* [PROBLEM TO WORK ON]: In the entries below, the lines from the one with "#### **Missing Input Validation**" through the one with "- **Issue**: ESLint" are to be copied exactly; both ends count.

* [INFORMATION SUPPLIED]:
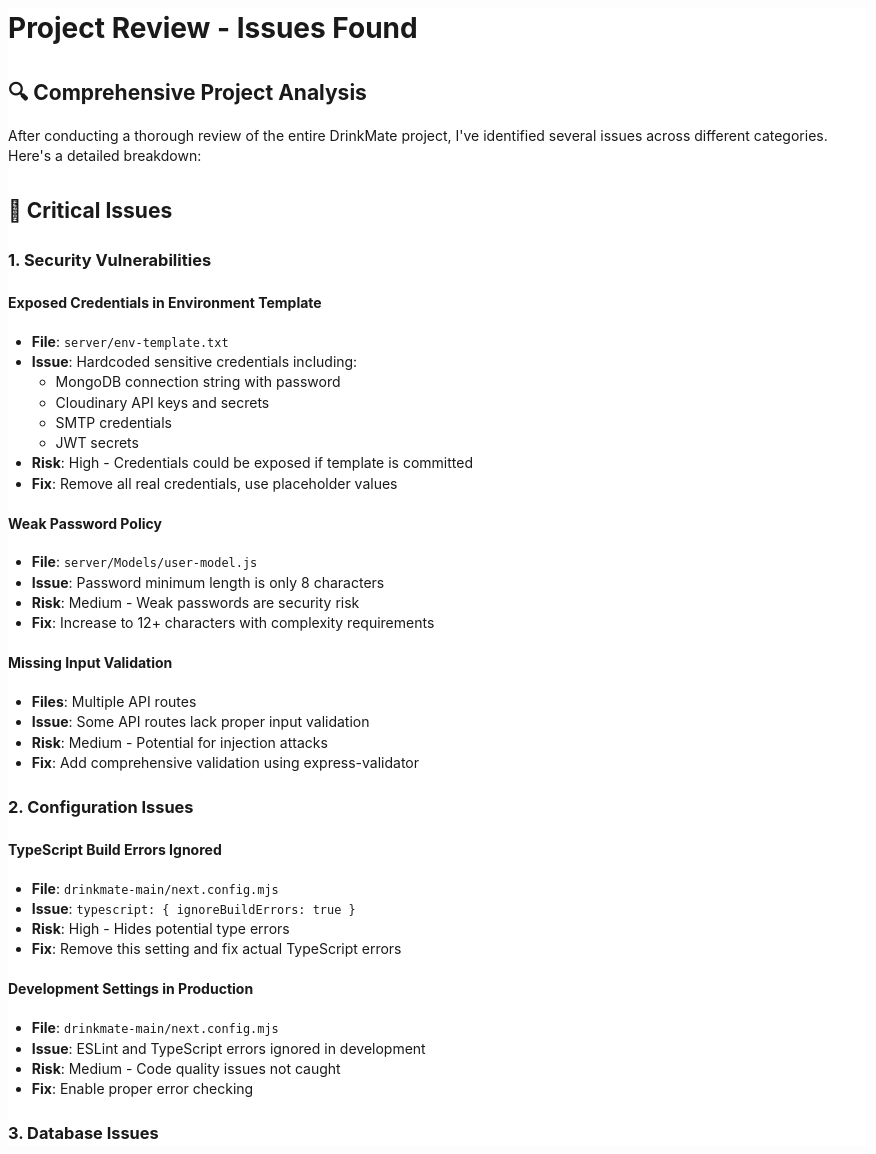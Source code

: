 # Project Review - Issues Found

## 🔍 Comprehensive Project Analysis

After conducting a thorough review of the entire DrinkMate project, I've identified several issues across different categories. Here's a detailed breakdown:

## 🚨 Critical Issues

### 1. **Security Vulnerabilities**

#### **Exposed Credentials in Environment Template**
- **File**: `server/env-template.txt`
- **Issue**: Hardcoded sensitive credentials including:
  - MongoDB connection string with password
  - Cloudinary API keys and secrets
  - SMTP credentials
  - JWT secrets
- **Risk**: High - Credentials could be exposed if template is committed
- **Fix**: Remove all real credentials, use placeholder values

#### **Weak Password Policy**
- **File**: `server/Models/user-model.js`
- **Issue**: Password minimum length is only 8 characters
- **Risk**: Medium - Weak passwords are security risk
- **Fix**: Increase to 12+ characters with complexity requirements

#### **Missing Input Validation**
- **Files**: Multiple API routes
- **Issue**: Some API routes lack proper input validation
- **Risk**: Medium - Potential for injection attacks
- **Fix**: Add comprehensive validation using express-validator

### 2. **Configuration Issues**

#### **TypeScript Build Errors Ignored**
- **File**: `drinkmate-main/next.config.mjs`
- **Issue**: `typescript: { ignoreBuildErrors: true }`
- **Risk**: High - Hides potential type errors
- **Fix**: Remove this setting and fix actual TypeScript errors

#### **Development Settings in Production**
- **File**: `drinkmate-main/next.config.mjs`
- **Issue**: ESLint and TypeScript errors ignored in development
- **Risk**: Medium - Code quality issues not caught
- **Fix**: Enable proper error checking

### 3. **Database Issues**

* [ANSWER TO THE EXERCISE]:
#### **Missing Input Validation**
- **Files**: Multiple API routes
- **Issue**: Some API routes lack proper input validation
- **Risk**: Medium - Potential for injection attacks
- **Fix**: Add comprehensive validation using express-validator

### 2. **Configuration Issues**

#### **TypeScript Build Errors Ignored**
- **File**: `drinkmate-main/next.config.mjs`
- **Issue**: `typescript: { ignoreBuildErrors: true }`
- **Risk**: High - Hides potential type errors
- **Fix**: Remove this setting and fix actual TypeScript errors

#### **Development Settings in Production**
- **File**: `drinkmate-main/next.config.mjs`
- **Issue**: ESLint and TypeScript errors ignored in development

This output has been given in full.